2. The multi-sensor surface subsidence monitoring device for mining areas according to claim 1, characterized in that: The first monitoring component (4) includes a base plate (401), and a circular hole is provided at the center of the base plate (401). An insect-proof plate (402) is fixedly installed inside the circular hole. Several cable clips (403) are installed in a ring array near the circular hole on the top of the base plate (401). A ring seat (404) is fixedly installed on the top of the base plate (401), and a soil moisture sensor, a soil conductivity sensor, a pore water pressure sensor, and a groundwater level sensor are installed on the top of the ring seat (404).
3. The multi-sensor surface subsidence monitoring device for mining areas according to claim 1, characterized in that: The second monitoring component (5) includes an annular plate (501), on the top of which are mounted a pressure sensor, an air temperature and humidity sensor, an tilt sensor, a vibration sensor and an infrared temperature sensor.
4. The multi-sensor surface subsidence monitoring device for mining areas according to claim 1, characterized in that: The corner reflector (104) is composed of three triangular plates, and the included angle between two adjacent triangular plates is 90 degrees.
5. A multi-sensor surface subsidence monitoring device for mining areas according to claim 4, characterized in that: The triangular plate is made of aluminum or copper, and its surface is chrome-plated.
6. The multi-sensor surface subsidence monitoring device for mining areas according to claim 4, characterized in that: Two fixing plates (105) are fixedly installed on the outer side of each triangle plate, and the fixing plates (105) on the outer side of two adjacent triangle plates are fastened together by bolts and nuts.

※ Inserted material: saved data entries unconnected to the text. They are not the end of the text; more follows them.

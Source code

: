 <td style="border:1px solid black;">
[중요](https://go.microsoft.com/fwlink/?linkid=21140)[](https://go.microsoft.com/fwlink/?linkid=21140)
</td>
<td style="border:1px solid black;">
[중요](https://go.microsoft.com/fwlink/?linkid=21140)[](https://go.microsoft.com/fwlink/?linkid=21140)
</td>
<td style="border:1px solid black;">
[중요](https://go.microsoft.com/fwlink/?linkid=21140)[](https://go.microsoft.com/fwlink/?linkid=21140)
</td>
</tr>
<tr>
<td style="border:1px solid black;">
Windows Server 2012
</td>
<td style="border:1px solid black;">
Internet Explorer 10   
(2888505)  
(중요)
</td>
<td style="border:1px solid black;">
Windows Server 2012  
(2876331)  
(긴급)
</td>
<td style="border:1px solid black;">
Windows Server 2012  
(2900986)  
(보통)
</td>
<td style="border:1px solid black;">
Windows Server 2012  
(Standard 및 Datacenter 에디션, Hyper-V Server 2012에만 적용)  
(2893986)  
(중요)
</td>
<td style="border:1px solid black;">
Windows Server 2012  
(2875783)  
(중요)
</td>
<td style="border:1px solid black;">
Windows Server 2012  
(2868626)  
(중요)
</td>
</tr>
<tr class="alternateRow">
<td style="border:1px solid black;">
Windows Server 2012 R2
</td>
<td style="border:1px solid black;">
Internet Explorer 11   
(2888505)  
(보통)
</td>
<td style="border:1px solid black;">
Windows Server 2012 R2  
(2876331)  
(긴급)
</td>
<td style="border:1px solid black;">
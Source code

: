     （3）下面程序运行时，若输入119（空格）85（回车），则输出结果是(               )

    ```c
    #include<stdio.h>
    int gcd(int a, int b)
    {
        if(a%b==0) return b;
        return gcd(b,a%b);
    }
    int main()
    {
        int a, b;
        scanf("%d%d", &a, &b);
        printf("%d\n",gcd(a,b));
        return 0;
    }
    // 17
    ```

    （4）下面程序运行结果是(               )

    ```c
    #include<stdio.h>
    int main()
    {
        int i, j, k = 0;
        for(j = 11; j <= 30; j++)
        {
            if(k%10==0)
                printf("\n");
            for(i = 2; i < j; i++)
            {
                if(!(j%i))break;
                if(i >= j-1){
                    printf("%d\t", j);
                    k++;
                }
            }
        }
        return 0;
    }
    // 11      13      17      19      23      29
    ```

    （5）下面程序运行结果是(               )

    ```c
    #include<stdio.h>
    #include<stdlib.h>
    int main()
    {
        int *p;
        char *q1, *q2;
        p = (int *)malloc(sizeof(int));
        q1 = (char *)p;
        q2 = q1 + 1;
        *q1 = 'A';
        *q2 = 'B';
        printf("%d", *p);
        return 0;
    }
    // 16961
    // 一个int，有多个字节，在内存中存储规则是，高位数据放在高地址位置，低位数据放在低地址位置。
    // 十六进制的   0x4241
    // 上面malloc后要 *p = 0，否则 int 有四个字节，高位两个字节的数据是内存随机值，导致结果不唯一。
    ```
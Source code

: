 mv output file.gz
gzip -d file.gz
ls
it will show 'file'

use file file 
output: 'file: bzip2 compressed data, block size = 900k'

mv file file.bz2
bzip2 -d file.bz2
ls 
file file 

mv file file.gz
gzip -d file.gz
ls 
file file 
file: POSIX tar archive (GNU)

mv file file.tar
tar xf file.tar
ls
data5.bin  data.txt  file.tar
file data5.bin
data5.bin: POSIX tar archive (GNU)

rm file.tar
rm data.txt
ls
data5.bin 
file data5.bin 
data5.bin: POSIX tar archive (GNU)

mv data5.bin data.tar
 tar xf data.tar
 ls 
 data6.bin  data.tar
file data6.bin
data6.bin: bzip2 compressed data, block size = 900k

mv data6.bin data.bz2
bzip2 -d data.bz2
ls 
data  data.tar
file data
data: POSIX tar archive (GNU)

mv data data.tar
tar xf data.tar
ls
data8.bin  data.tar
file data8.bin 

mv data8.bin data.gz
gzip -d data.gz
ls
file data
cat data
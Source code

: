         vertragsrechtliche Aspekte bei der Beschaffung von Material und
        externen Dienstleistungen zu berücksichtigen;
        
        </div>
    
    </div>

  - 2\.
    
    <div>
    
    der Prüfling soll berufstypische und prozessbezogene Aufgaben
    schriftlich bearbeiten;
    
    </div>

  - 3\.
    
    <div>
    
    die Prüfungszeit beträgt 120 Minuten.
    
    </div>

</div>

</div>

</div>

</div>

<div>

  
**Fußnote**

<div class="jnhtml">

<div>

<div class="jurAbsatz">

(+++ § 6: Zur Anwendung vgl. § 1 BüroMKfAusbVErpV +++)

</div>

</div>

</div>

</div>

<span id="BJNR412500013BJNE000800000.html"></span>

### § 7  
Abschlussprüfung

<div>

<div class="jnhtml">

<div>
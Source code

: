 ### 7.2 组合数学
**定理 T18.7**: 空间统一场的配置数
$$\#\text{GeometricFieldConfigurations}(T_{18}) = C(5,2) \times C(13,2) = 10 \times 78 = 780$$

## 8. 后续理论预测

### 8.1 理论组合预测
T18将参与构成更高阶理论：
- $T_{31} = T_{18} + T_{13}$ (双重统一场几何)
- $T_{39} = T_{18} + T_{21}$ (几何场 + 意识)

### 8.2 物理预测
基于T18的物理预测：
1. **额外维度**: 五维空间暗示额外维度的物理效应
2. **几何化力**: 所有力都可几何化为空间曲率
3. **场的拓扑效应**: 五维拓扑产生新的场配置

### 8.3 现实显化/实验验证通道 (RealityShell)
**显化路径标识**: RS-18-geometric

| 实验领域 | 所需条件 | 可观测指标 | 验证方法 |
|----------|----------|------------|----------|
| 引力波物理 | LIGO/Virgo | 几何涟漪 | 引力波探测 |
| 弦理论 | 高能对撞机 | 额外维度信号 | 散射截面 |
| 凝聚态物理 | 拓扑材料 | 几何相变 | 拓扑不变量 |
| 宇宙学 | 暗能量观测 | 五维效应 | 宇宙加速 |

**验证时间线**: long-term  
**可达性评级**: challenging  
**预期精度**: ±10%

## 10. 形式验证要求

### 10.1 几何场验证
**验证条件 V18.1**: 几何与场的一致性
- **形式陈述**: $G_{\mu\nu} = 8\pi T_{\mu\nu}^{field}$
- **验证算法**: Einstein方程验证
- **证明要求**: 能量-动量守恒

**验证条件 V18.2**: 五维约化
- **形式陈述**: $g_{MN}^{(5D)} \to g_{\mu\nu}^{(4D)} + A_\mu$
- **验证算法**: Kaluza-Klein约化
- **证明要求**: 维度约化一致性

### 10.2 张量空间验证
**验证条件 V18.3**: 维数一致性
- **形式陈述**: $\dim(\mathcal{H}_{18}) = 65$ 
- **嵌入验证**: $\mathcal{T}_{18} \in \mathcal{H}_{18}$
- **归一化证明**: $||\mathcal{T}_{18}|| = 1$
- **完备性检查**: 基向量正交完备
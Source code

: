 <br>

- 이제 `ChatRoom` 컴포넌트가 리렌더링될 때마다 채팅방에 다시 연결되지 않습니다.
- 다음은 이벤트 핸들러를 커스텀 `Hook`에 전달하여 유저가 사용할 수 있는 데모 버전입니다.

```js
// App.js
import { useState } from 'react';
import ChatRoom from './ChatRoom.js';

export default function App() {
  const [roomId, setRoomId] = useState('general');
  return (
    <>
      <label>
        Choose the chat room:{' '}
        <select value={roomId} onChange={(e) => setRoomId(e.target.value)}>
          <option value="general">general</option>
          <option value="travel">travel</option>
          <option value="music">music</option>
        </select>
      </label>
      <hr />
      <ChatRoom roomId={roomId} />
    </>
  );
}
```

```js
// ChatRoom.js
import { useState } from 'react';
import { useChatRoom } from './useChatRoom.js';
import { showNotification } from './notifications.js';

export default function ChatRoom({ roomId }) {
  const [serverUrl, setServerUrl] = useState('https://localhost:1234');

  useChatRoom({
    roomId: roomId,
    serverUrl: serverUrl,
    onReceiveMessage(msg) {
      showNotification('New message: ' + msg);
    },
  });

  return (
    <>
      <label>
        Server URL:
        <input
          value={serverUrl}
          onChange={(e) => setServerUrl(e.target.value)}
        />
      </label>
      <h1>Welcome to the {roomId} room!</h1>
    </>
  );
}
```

7. The multi-sensor surface subsidence monitoring device for mining areas according to claim 1, characterized in that: The top of the first protective cover (2) and the second protective cover (202) are both fixedly installed with a reinforcing plate (203). The reinforcing plate (203) is an L-shaped plate and is fixedly connected to the top of the first housing (1) by bolts.
8. A multi-sensor surface subsidence monitoring device for mining areas according to claim 1, characterized in that: The second housing (3) has four side plates (303) fixedly installed on its side. Each side plate (303) has through holes, and the through holes are all designed at an angle. A cooling fan (304) is fixedly installed on the inner wall of the side plate (303).
9. A multi-sensor surface subsidence monitoring device for mining areas according to claim 8, characterized in that: Two sets of legs (301) are fixedly installed on both sides of the bottom of the second housing (3). The legs (301) are installed at an angle, and the lowest end of the legs (301) is provided with an anti-slip cone. A connecting rod (302) is fixedly installed between the legs (301), and the connecting rod (302) is an L-shaped plate structure.